Diante de situações como a do colombiano ou a da mineira – que optam por se “casarem” com bonecos –, Cinthia destaca a importância de abrir espaço para compreender o outro. “Precisamos, inclusive, ouvir se isso é um ponto de sofrimento para a pessoa também. Não é uma questão trivial, não porque seja um boneco, mas é uma situação em que o sujeito pode ficar totalmente desprendido do laço com outras pessoas”, pontua. “Se ele não consegue se enlaçar com outros, isso pode significar um monte de outras questões, porque isso mostra que ele tem dificuldade para se enlaçar também com o trabalho, com a família. E essas são instituições necessárias para todo o ser humano, pelo menos o trabalho, que é uma questão de sobrevivência”, acrescenta.

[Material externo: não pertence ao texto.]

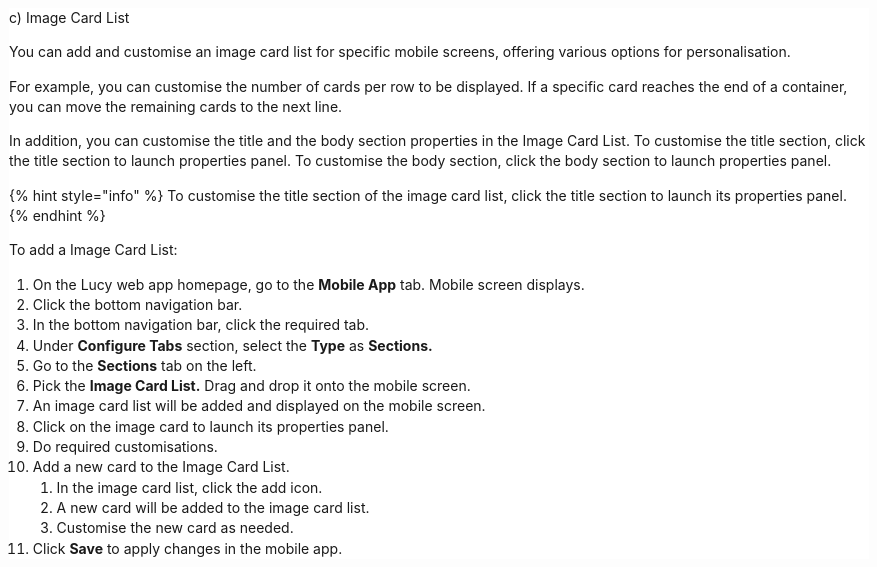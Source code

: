 

c) Image Card List

You can add and customise an image card list for specific mobile screens, offering various options for personalisation.

For example, you can customise the number of cards per row to be displayed. If a specific card reaches the end of a container, you can move the remaining cards to the next line.

In addition, you can customise the title and the body section properties in the Image Card List. To customise the title section, click the title section to launch properties panel. To customise the body section, click the body section to launch properties panel.

{% hint style="info" %}
To customise the title section of the image card list, click the title section to launch its properties panel.
{% endhint %}

To add a Image Card List:

1. On the Lucy web app homepage, go to the **Mobile App** tab. Mobile screen displays.
2. Click the bottom navigation bar.
3. In the bottom navigation bar, click the required tab.
4. Under **Configure Tabs** section,  select the **Type** as **Sections.**
5. Go to the **Sections** tab on the left.
6. Pick the **Image Card List.** Drag and drop it onto the mobile screen.
7. An image card list will be added and displayed on the mobile screen.
8. Click on the image card to launch its properties panel.
9. Do required customisations.
10. Add a new card to the Image Card List.
    1. In the image card list, click the add icon.
    2. A new card will be added to the image card list.
    3. Customise the new card as needed.
11. Click **Save** to apply changes in the mobile app.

Conforme a especialista explica, é importante que as pessoas próximas busquem entender o que está acontecendo e até que ponto aquele comportamento pode impactar a vida do indivíduo. “Se a família percebe que aquilo afasta o sujeito da vida, do desejo pela vida, porque ele passa a ter outros enlaçamentos, ela deve procurar ajuda profissional, principalmente se a pessoa estiver de acordo com isso”, orienta.

Além da ajuda profissional, é importante não julgar ou ridicularizar o indivíduo. “É necessário entender que, seja qual for o motivo desse comportamento, é muito provável que o indivíduo esteja em sofrimento e tenha vários prejuízos secundários ao transtorno”, ressalta o psiquiatra Bruno Brandão.